__Work to complete__:
For each line of the listing that includes the word "World", show the whole line.

━━━ Listed records

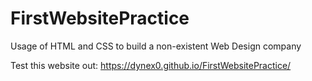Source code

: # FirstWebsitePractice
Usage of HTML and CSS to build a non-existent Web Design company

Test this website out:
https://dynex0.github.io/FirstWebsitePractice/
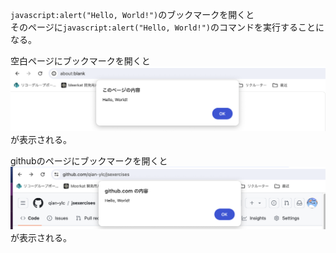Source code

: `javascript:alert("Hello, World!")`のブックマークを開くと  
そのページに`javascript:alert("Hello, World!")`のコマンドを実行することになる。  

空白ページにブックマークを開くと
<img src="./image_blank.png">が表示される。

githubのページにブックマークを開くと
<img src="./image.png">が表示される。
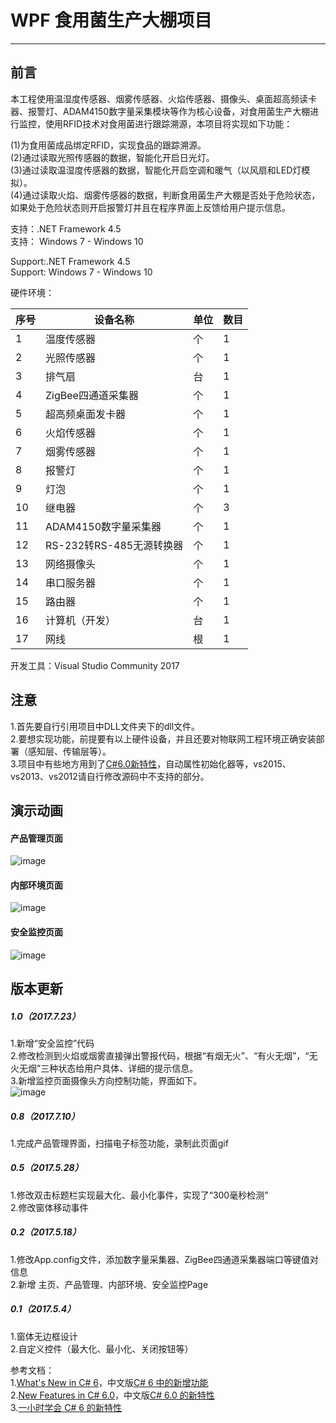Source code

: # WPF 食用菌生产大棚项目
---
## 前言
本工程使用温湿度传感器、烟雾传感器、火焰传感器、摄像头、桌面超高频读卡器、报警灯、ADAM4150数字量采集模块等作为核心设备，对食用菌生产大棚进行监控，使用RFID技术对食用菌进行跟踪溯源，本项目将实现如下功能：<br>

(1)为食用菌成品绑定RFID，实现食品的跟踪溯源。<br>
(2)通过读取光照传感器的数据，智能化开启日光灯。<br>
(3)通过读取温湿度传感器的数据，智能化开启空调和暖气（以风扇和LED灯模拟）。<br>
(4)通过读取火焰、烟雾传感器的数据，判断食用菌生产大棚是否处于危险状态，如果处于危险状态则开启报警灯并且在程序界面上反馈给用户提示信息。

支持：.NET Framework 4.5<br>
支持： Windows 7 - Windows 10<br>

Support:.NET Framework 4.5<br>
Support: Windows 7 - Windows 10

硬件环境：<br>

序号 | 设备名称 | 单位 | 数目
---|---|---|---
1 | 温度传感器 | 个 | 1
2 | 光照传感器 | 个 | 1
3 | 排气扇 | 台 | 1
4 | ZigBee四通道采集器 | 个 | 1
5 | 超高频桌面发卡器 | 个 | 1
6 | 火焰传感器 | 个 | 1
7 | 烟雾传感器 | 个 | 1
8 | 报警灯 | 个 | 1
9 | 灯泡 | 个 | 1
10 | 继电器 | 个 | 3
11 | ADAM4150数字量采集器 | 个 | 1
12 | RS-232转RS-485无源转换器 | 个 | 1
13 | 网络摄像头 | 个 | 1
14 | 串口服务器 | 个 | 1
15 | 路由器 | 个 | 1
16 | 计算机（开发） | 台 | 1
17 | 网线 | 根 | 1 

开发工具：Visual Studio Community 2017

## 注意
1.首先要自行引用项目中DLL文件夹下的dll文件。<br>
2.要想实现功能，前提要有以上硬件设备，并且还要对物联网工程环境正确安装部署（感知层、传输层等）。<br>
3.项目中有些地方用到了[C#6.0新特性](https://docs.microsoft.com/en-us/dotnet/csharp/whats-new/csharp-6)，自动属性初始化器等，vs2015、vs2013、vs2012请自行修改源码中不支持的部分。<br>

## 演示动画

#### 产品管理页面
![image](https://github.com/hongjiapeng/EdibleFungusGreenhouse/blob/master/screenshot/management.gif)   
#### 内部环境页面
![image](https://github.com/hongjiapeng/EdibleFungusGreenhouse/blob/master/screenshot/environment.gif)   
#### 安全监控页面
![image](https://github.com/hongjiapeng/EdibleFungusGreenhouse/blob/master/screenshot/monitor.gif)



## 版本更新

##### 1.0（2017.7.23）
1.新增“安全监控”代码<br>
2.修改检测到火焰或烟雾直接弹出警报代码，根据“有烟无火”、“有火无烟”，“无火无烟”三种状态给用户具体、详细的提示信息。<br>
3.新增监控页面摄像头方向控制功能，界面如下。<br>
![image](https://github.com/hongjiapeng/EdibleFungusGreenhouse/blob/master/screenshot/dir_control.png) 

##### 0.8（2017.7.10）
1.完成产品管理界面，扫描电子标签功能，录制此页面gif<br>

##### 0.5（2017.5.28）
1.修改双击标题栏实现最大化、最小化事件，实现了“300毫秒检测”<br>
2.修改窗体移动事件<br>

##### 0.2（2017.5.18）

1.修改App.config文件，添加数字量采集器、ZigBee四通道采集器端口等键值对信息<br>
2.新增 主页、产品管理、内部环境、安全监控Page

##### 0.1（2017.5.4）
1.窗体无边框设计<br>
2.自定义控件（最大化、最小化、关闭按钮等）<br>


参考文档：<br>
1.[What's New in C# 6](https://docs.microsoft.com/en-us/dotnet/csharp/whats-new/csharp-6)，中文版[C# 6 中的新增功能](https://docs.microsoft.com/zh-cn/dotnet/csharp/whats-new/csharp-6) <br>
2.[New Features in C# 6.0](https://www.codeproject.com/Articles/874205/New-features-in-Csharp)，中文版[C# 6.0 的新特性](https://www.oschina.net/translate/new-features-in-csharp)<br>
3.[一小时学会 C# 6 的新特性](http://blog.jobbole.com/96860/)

━━━━━━

__Exercise output__:
: `javascript:alert("Hello, World!")`のブックマークを開くと  
そのページに`javascript:alert("Hello, World!")`のコマンドを実行することになる。  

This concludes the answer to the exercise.